Important Notes on Biomolecules

1. Polysaccharides: These are long chain of polymers of monosaccharides.
2. Starch: Store house of energy in plant tissues. Forms helical secondary structures, made of only glucose monomers.
3. Cellulose: Homopolymer of glucose. It does not certain complex helices. Cotton fible is cellulose.
4. Glycogen: Is a branched homopolymer, found as storage polysaccharide in animals.
5. Inulin: Is a polymer of fructose.
6. Chitin: Chemically modified sugar (amino-sugars) N-acetyl galactosamine form exoskeleton of arthropods; heterpolymer.


1. Watson and Crick Model: DNA is a right handed, double helix of two polynucleotide chains, having a major and minor groove. The two chains are antiparallel, and held together by hydrogen bonds (two between A and T and three between C and G). The backbone is formed by sugar-phosphatesugar chain.
2. The nitrogen bases are projected more or less perpendicular to this, backbone and face inside. The pitch is 34A°. At each step of ascent, the strand turns 36°. The rise per base pair is 3.4°A, so one full turn involves ten base pairs.


1. Water insoluble, containing C, H, O.
2. Fats on hydrolysis yield fatty acids.
3. Fatty acid has a carboxyl group attached to an R group (contains 1 to 19 carbons).
4. Fatty Acids: Saturated: With single bonds in carbon chain, e.g., Palmitic acid, butyric acid.
5. Unsaturated: With one or more double bonds, e.g., oleic acid, linoleic acid.

Important Questions on 11th Biology Chapter 9

What are macromolecules? Give examples.

Macromolecules are large complex molecules that occur in colloidal state in intercellular fluid.

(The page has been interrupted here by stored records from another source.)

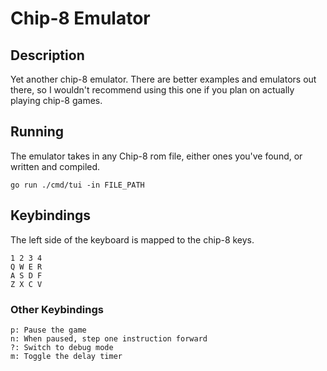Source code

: # Chip-8 Emulator

## Description

Yet another chip-8 emulator. There are better examples and emulators out there,
so I wouldn't recommend using this one if you plan on actually playing chip-8 games.

## Running

The emulator takes in any Chip-8 rom file, either ones you've found, or written and compiled.  

`go run ./cmd/tui -in FILE_PATH`  

## Keybindings

The left side of the keyboard is mapped to the chip-8 keys.  

```
1 2 3 4
Q W E R
A S D F
Z X C V
```

### Other Keybindings

`p: Pause the game`  
`n: When paused, step one instruction forward`  
`?: Switch to debug mode`  
`m: Toggle the delay timer`
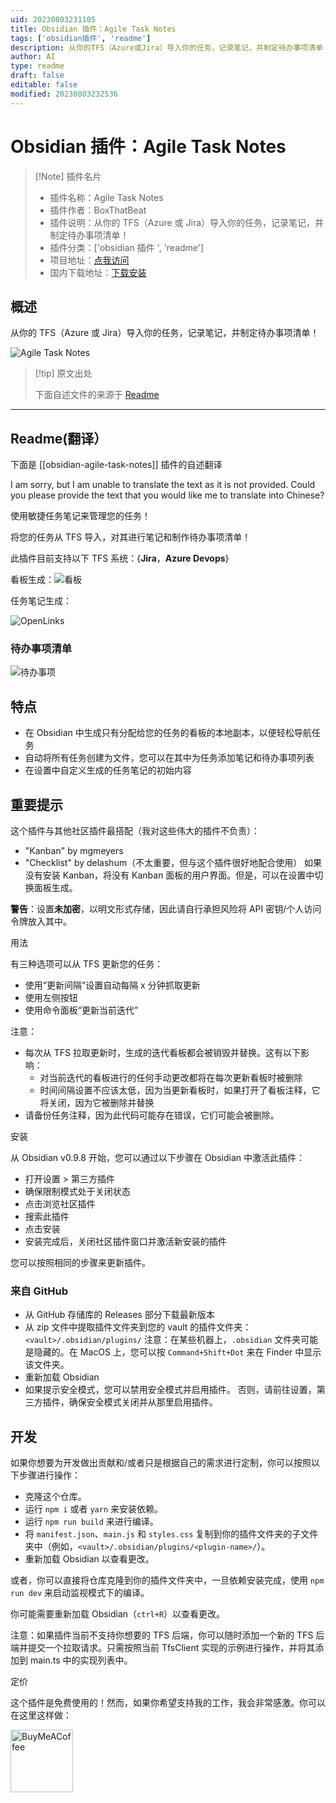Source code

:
 ```yaml
---
uid: 20230803231105
title: Obsidian 插件：Agile Task Notes
tags: ['obsidian插件', 'readme']
description: 从你的TFS（Azure或Jira）导入你的任务，记录笔记，并制定待办事项清单！
author: AI
type: readme
draft: false
editable: false
modified: 20230803232536
---
```


# Obsidian 插件：Agile Task Notes

> [!Note] 插件名片
> - 插件名称：Agile Task Notes
> - 插件作者：BoxThatBeat
> - 插件说明：从你的 TFS（Azure 或 Jira）导入你的任务，记录笔记，并制定待办事项清单！
> - 插件分类：['obsidian 插件 ', 'readme']
> - 项目地址：[点我访问](https://github.com/BoxThatBeat/obsidian-agile-task-notes)
> - 国内下载地址：[下载安装](https://pkmer.cn/products/plugin/pluginMarket/?obsidian-agile-task-notes)

## 概述

从你的 TFS（Azure 或 Jira）导入你的任务，记录笔记，并制定待办事项清单！

![Agile Task Notes](https://cdn.pkmer.cn/covers/obsidian-agile-task-notes.gif!pkmer)

> [!tip] 原文出处
>
>下面自述文件的来源于 [Readme](https://ghproxy.net/https://raw.githubusercontent.com/BoxThatBeat/obsidian-agile-task-notes/master/README.md)
>

---

## Readme(翻译）

下面是 [[obsidian-agile-task-notes]] 插件的自述翻译

I am sorry, but I am unable to translate the text as it is not provided. Could you please provide the text that you would like me to translate into Chinese?

使用敏捷任务笔记来管理您的任务！

将您的任务从 TFS 导入，对其进行笔记和制作待办事项清单！

此插件目前支持以下 TFS 系统：{**Jira**，**Azure Devops**}

看板生成：![看板](https://user-images.githubusercontent.com/28713093/187089414-e6c6788c-d2e2-428f-bb8e-ed3c9edc21c5.gif)

任务笔记生成：

![OpenLinks](https://user-images.githubusercontent.com/28713093/187089532-7c4f665d-f5c3-4729-918f-8bdba97f4739.gif)

### 待办事项清单

![待办事项](https://user-images.githubusercontent.com/28713093/187089536-6789cd8f-e503-470f-a1bd-016d95df20bc.gif)

## 特点

- 在 Obsidian 中生成只有分配给您的任务的看板的本地副本，以便轻松导航任务
- 自动将所有任务创建为文件，您可以在其中为任务添加笔记和待办事项列表
- 在设置中自定义生成的任务笔记的初始内容

## 重要提示

这个插件与其他社区插件最搭配（我对这些伟大的插件不负责）：

- "Kanban" by mgmeyers
- "Checklist" by delashum（不太重要，但与这个插件很好地配合使用）
如果没有安装 Kanban，将没有 Kanban 面板的用户界面。但是，可以在设置中切换面板生成。

**警告**：设置**未加密**，以明文形式存储，因此请自行承担风险将 API 密钥/个人访问令牌放入其中。

用法

有三种选项可以从 TFS 更新您的任务：

- 使用“更新间隔”设置自动每隔 x 分钟抓取更新
- 使用左侧按钮
- 使用命令面板“更新当前迭代”

注意：

- 每次从 TFS 拉取更新时，生成的迭代看板都会被销毁并替换。这有以下影响：
	- 对当前迭代的看板进行的任何手动更改都将在每次更新看板时被删除
	- 时间间隔设置不应该太低，因为当更新看板时，如果打开了看板注释，它将关闭，因为它被删除并替换
- 请备份任务注释，因为此代码可能存在错误，它们可能会被删除。

安装

从 Obsidian v0.9.8 开始，您可以通过以下步骤在 Obsidian 中激活此插件：

- 打开设置 > 第三方插件
- 确保限制模式处于关闭状态
- 点击浏览社区插件
- 搜索此插件
- 点击安装
- 安装完成后，关闭社区插件窗口并激活新安装的插件

您可以按照相同的步骤来更新插件。

### 来自 GitHub

- 从 GitHub 存储库的 Releases 部分下载最新版本
- 从 zip 文件中提取插件文件夹到您的 vault 的插件文件夹：`<vault>/.obsidian/plugins/`
注意：在某些机器上，`.obsidian` 文件夹可能是隐藏的。在 MacOS 上，您可以按 `Command+Shift+Dot` 来在 Finder 中显示该文件夹。
- 重新加载 Obsidian
- 如果提示安全模式，您可以禁用安全模式并启用插件。
否则，请前往设置，第三方插件，确保安全模式关闭并从那里启用插件。

## 开发

如果你想要为开发做出贡献和/或者只是根据自己的需求进行定制，你可以按照以下步骤进行操作：

- 克隆这个仓库。
- 运行 `npm i` 或者 `yarn` 来安装依赖。
- 运行 `npm run build` 来进行编译。
- 将 `manifest.json`、`main.js` 和 `styles.css` 复制到你的插件文件夹的子文件夹中（例如，`<vault>/.obsidian/plugins/<plugin-name>/`）。
- 重新加载 Obsidian 以查看更改。

或者，你可以直接将仓库克隆到你的插件文件夹中，一旦依赖安装完成，使用 `npm run dev` 来启动监视模式下的编译。

你可能需要重新加载 Obsidian（`ctrl+R`）以查看更改。

注意：如果插件当前不支持你想要的 TFS 后端，你可以随时添加一个新的 TFS 后端并提交一个拉取请求。只需按照当前 TfsClient 实现的示例进行操作，并将其添加到 main.ts 中的实现列表中。

定价

这个插件是免费使用的！然而，如果你希望支持我的工作，我会非常感激。你可以在这里这样做：

[<img src="https://cdn.buymeacoffee.com/buttons/v2/default-green.png" alt="BuyMeACoffee" width="100">](https://www.buymeacoffee.com/BoxThatBeat)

They are formed by the polymerization of low molecular weight micromolecules. Polysaccharides, proteins, and nucleic acids are common examples of macromolecules.

What is meant by tertiary structure of proteins?

The helical polypeptide chain undergoes coiling and folding to form a complex three dimensional shape referred to as tertiary structure of proteins. These coils and folds are arranged to hide the non-polar amino acid chains and to expose the polar side chains. The tertiary structure is held together by the weak bonds formed between various parts of the polypeptide chain.

Proteins have primary structure. If you are given a method to know which amino acid is at either of the two termini (ends) of a protein, can you connect this information to purity or homogeneity of a protein?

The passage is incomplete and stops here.